The mall attendant was merely doing what she believed was her job (make sure things are in place).
Diez, seeing that there was no all-gender toilet, went to the Ladies’ restroom (the mall’s fault per city ordinance).
Now here I’m unsure if the city’s gender-fair ordinance--that places like malls are required to provide all-gender toilets--specifically includes giving trans women open access to the traditional biologically segregated restroom for ‘Ladies’.
"The LGBT community might be a minority but they are still Filipinos whose rights have to be protected." Transgender Bataan Rep. Geraldine Roman, said. And I FULLY agree. The rights of EVERY Filipino must be recognized and protected.

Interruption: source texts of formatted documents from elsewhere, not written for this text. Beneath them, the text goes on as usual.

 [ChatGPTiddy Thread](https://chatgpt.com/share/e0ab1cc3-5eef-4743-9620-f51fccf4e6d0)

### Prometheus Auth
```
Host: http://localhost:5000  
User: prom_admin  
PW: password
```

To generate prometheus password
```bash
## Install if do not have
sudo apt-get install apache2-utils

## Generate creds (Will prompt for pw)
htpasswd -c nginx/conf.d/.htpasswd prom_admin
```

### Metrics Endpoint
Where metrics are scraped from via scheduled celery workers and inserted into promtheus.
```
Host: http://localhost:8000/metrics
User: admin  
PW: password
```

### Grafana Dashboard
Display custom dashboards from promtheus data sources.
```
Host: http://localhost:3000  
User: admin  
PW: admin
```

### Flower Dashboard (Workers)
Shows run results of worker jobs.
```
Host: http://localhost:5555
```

But what is a “right”? What makes something a genuine “natural right”? What is the difference between, say a “right” from an “entitlement” (provided for by the government but not guaranteed, IOW, entitlements are not equal to formal “natural rights”), or from mere claims? These issues need to be clarified, otherwise, there will be social confusion and conflict.
A person, say a biological female, can self-identify as male and is absolutely free to do so. And vice versa. This is democracy. But is it necessarily a “human rights” issue for a trans woman to insist on using a traditionally gendered toilet for biological women? This is a legitimate question and requires clarification.

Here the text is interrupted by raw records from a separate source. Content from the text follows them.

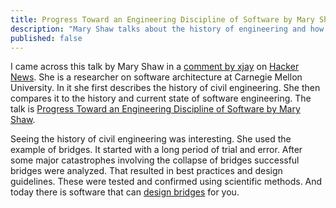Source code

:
 ```yaml
---
title: Progress Toward an Engineering Discipline of Software by Mary Shaw
description: "Mary Shaw talks about the history of engineering and how it applies to software."
published: false
---
```


I came across this talk by Mary Shaw in a [comment by xjay](https://news.ycombinator.com/item?id=11046657) on [Hacker News](https://news.ycombinator.com/). She is a researcher on software architecture at Carnegie Mellon University. In it she first describes the history of civil engineering. She then compares it to the history and current state of software engineering. The talk is [Progress Toward an Engineering Discipline of Software by Mary Shaw](https://www.youtube.com/watch?v=lLnsi522LS8).

Seeing the history of civil engineering was interesting. She used the example of bridges. It started with a long period of trial and error. After some major catastrophes involving the collapse of bridges successful bridges were analyzed. That resulted in best practices and design guidelines. These were tested and confirmed using scientific methods. And today there is software that can [design bridges](http://bradd.engrprograms.com/home/) for you.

Some trans people express the concern that they risk abuse when they get into “Men's” toilets (from bullies). We already have laws against such abusive behavior, and violators must be made to suffer the full force of the law.

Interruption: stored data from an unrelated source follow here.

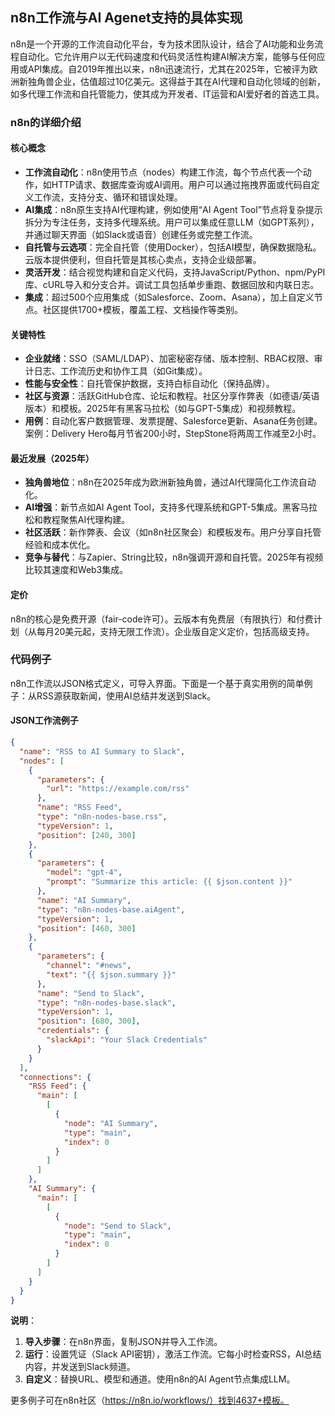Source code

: ## n8n工作流与AI Agenet支持的具体实现
n8n是一个开源的工作流自动化平台，专为技术团队设计，结合了AI功能和业务流程自动化。它允许用户以无代码速度和代码灵活性构建AI解决方案，能够与任何应用或API集成。自2019年推出以来，n8n迅速流行，尤其在2025年，它被评为欧洲新独角兽企业，估值超过10亿美元。这得益于其在AI代理和自动化领域的创新，如多代理工作流和自托管能力，使其成为开发者、IT运营和AI爱好者的首选工具。

### n8n的详细介绍
#### 核心概念
- **工作流自动化**：n8n使用节点（nodes）构建工作流，每个节点代表一个动作，如HTTP请求、数据库查询或AI调用。用户可以通过拖拽界面或代码自定义工作流，支持分支、循环和错误处理。
- **AI集成**：n8n原生支持AI代理构建，例如使用“AI Agent Tool”节点将复杂提示拆分为专注任务，支持多代理系统。用户可以集成任意LLM（如GPT系列），并通过聊天界面（如Slack或语音）创建任务或完整工作流。
- **自托管与云选项**：完全自托管（使用Docker），包括AI模型，确保数据隐私。云版本提供便利，但自托管是其核心卖点，支持企业级部署。
- **灵活开发**：结合视觉构建和自定义代码，支持JavaScript/Python、npm/PyPI库、cURL导入和分支合并。调试工具包括单步重跑、数据回放和内联日志。
- **集成**：超过500个应用集成（如Salesforce、Zoom、Asana），加上自定义节点。社区提供1700+模板，覆盖工程、文档操作等类别。

#### 关键特性
- **企业就绪**：SSO（SAML/LDAP）、加密秘密存储、版本控制、RBAC权限、审计日志、工作流历史和协作工具（如Git集成）。
- **性能与安全性**：自托管保护数据，支持白标自动化（保持品牌）。
- **社区与资源**：活跃GitHub仓库、论坛和教程。社区分享作弊表（如德语/英语版本）和模板。2025年有黑客马拉松（如与GPT-5集成）和视频教程。
- **用例**：自动化客户数据管理、发票提醒、Salesforce更新、Asana任务创建。案例：Delivery Hero每月节省200小时，StepStone将两周工作减至2小时。

#### 最近发展（2025年）
- **独角兽地位**：n8n在2025年成为欧洲新独角兽，通过AI代理简化工作流自动化。
- **AI增强**：新节点如AI Agent Tool，支持多代理系统和GPT-5集成。黑客马拉松和教程聚焦AI代理构建。
- **社区活跃**：新作弊表、会议（如n8n社区聚会）和模板发布。用户分享自托管经验和成本优化。
- **竞争与替代**：与Zapier、String比较，n8n强调开源和自托管。2025年有视频比较其速度和Web3集成。

#### 定价
n8n的核心是免费开源（fair-code许可）。云版本有免费层（有限执行）和付费计划（从每月20美元起，支持无限工作流）。企业版自定义定价，包括高级支持。

### 代码例子
n8n工作流以JSON格式定义，可导入界面。下面是一个基于真实用例的简单例子：从RSS源获取新闻，使用AI总结并发送到Slack。

#### JSON工作流例子
```json
{
  "name": "RSS to AI Summary to Slack",
  "nodes": [
    {
      "parameters": {
        "url": "https://example.com/rss"
      },
      "name": "RSS Feed",
      "type": "n8n-nodes-base.rss",
      "typeVersion": 1,
      "position": [240, 300]
    },
    {
      "parameters": {
        "model": "gpt-4",
        "prompt": "Summarize this article: {{ $json.content }}"
      },
      "name": "AI Summary",
      "type": "n8n-nodes-base.aiAgent",
      "typeVersion": 1,
      "position": [460, 300]
    },
    {
      "parameters": {
        "channel": "#news",
        "text": "{{ $json.summary }}"
      },
      "name": "Send to Slack",
      "type": "n8n-nodes-base.slack",
      "typeVersion": 1,
      "position": [680, 300],
      "credentials": {
        "slackApi": "Your Slack Credentials"
      }
    }
  ],
  "connections": {
    "RSS Feed": {
      "main": [
        [
          {
            "node": "AI Summary",
            "type": "main",
            "index": 0
          }
        ]
      ]
    },
    "AI Summary": {
      "main": [
        [
          {
            "node": "Send to Slack",
            "type": "main",
            "index": 0
          }
        ]
      ]
    }
  }
}
```
**说明**：
1. **导入步骤**：在n8n界面，复制JSON并导入工作流。
2. **运行**：设置凭证（Slack API密钥），激活工作流。它每小时检查RSS，AI总结内容，并发送到Slack频道。
3. **自定义**：替换URL、模型和通道。使用n8n的AI Agent节点集成LLM。

更多例子可在n8n社区（https://n8n.io/workflows/）找到4637+模板。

On the other side, there are biological females who are simply not comfortable when they feel that their space as a biological female is “violated” by the presence of biological males (whether trans or not). What about their “rights” to their “privacy”? Do we consider their concerns as well? Or is it politically incorrect to even raise the issue?
In other countries there are serious growing concerns of potential dangers from sexual predators pretending to be trans so as to have access to Ladies’ toilets, baths and changing rooms (see The Washington Post Article ‘Yes, we should protect transgender people but we’re going about it in a dangerous way’ here and from an FRC Issue Brief here). This is a real concern that must be considered. Potential victims as well as the transgender community need to be protected from these pretending predators.
As of the moment, I think the most workable solution is to have the traditionally gendered toilets and a gender-neutral or all-gender toilet made available. Win-win solution, peace to all.
If we fail to engage in healthy social, civil conversations about such issues, and if our lawmakers fail to provide clear-headed leadership on the matter (but merely cater to PC), then there will be social confusion and conflict. We will have problems such as the notorius ongoing ‘Jessica Yaniv’ case in Canada (see here and here or here’s a video expose of this Yaniv from a transgender YouTuber named Blaire White here).
There are many other issues and questions on this controversial matter. The above are my initial thoughts. As a nation we’re already faced with many controversies and conflicts. Avoiding more through civil discourse will be healthy for our society, and for our future.